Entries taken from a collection
--- START ---

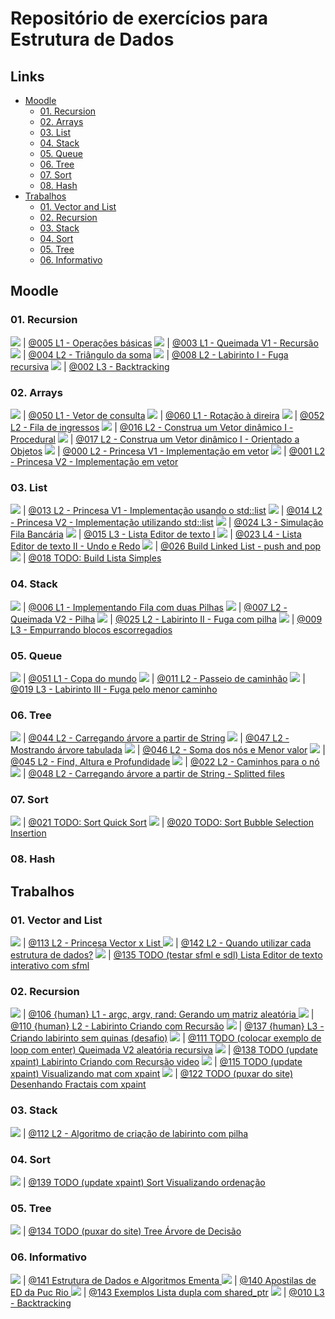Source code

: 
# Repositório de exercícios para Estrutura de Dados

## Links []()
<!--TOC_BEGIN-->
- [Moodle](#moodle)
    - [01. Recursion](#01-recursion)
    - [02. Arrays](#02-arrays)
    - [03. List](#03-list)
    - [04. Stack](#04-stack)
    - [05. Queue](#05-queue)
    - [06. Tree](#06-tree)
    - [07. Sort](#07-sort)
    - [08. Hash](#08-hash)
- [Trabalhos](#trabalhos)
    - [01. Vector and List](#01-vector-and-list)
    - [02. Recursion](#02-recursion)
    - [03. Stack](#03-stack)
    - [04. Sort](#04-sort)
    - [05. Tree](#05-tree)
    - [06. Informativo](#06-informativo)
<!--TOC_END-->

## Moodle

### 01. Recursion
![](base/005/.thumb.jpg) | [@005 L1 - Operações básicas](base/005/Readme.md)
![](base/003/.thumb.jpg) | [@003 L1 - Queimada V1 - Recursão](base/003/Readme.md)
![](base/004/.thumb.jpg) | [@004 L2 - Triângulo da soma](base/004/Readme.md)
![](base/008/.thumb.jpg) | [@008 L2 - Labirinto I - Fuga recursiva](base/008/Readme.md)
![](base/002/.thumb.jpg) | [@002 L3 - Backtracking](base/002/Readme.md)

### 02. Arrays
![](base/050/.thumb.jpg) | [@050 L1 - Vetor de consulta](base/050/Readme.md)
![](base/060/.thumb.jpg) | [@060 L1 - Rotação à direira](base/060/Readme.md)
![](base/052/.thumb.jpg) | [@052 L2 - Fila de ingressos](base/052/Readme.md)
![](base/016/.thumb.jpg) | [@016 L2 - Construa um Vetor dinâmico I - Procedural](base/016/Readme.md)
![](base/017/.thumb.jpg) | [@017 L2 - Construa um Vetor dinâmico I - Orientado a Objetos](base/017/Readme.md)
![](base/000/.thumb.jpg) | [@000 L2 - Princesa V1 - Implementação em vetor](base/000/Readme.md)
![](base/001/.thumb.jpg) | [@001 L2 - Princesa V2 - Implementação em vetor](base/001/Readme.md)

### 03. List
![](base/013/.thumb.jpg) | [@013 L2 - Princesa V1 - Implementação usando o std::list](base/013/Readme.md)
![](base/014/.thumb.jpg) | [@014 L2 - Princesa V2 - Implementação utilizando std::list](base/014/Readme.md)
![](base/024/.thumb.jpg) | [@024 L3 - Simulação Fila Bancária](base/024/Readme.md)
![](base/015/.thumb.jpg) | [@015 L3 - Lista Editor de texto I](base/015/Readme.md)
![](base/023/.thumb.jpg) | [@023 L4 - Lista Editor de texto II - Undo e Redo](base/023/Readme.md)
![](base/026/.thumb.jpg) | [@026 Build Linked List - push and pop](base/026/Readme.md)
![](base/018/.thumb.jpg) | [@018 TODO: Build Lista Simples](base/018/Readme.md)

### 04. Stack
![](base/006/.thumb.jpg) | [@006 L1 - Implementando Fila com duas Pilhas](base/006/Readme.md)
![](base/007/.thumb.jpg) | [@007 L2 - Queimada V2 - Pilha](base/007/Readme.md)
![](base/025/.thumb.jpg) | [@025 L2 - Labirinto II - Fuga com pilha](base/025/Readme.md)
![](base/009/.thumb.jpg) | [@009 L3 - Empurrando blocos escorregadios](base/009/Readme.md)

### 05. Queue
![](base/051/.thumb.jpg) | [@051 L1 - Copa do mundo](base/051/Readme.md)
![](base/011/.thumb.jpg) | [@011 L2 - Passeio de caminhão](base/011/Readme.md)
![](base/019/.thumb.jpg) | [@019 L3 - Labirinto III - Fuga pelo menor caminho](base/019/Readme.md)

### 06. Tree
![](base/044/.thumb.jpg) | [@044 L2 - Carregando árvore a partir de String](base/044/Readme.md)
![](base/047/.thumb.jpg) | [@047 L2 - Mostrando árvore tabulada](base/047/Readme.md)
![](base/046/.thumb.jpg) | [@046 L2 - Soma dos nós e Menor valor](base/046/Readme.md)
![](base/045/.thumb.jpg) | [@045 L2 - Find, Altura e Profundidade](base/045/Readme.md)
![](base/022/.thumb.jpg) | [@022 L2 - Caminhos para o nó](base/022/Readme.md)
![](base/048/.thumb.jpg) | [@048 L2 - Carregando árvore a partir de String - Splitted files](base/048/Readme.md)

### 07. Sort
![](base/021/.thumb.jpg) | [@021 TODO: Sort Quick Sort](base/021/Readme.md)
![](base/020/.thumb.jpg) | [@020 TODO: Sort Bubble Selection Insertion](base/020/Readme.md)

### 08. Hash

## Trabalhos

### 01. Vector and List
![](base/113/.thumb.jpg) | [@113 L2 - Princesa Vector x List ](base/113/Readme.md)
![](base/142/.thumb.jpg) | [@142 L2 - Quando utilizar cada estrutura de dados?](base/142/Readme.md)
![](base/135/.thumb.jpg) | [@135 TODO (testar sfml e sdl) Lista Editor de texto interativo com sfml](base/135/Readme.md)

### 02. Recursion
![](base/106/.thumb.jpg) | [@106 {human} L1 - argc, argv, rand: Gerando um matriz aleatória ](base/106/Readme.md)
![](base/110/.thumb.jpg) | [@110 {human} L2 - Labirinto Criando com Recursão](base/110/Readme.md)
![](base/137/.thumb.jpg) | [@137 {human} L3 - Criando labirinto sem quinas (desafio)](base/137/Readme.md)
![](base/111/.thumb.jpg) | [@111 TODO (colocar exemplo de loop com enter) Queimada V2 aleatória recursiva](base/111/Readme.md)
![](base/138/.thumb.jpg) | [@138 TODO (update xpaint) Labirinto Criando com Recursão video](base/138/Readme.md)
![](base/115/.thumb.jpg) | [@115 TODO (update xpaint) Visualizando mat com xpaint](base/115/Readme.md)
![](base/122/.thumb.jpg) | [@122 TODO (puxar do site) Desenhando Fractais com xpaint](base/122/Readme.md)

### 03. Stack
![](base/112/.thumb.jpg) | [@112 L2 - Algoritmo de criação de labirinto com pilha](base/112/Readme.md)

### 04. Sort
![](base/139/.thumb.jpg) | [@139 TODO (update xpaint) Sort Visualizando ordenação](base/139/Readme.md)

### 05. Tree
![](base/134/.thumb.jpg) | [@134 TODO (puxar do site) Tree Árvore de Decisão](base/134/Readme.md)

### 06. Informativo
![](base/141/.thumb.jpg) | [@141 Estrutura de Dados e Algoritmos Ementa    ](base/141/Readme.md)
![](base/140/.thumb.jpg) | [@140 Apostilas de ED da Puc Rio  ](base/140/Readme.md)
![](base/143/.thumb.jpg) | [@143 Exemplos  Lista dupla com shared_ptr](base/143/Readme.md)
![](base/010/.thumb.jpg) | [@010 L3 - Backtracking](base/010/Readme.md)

--- END ---

* _Requirement_: Among the lines above, please find those with "xpaint" and copy them.

* _Written solution_:
![](base/138/.thumb.jpg) | [@138 TODO (update xpaint) Labirinto Criando com Recursão video](base/138/Readme.md)
![](base/115/.thumb.jpg) | [@115 TODO (update xpaint) Visualizando mat com xpaint](base/115/Readme.md)
![](base/122/.thumb.jpg) | [@122 TODO (puxar do site) Desenhando Fractais com xpaint](base/122/Readme.md)
![](base/139/.thumb.jpg) | [@139 TODO (update xpaint) Sort Visualizando ordenação](base/139/Readme.md)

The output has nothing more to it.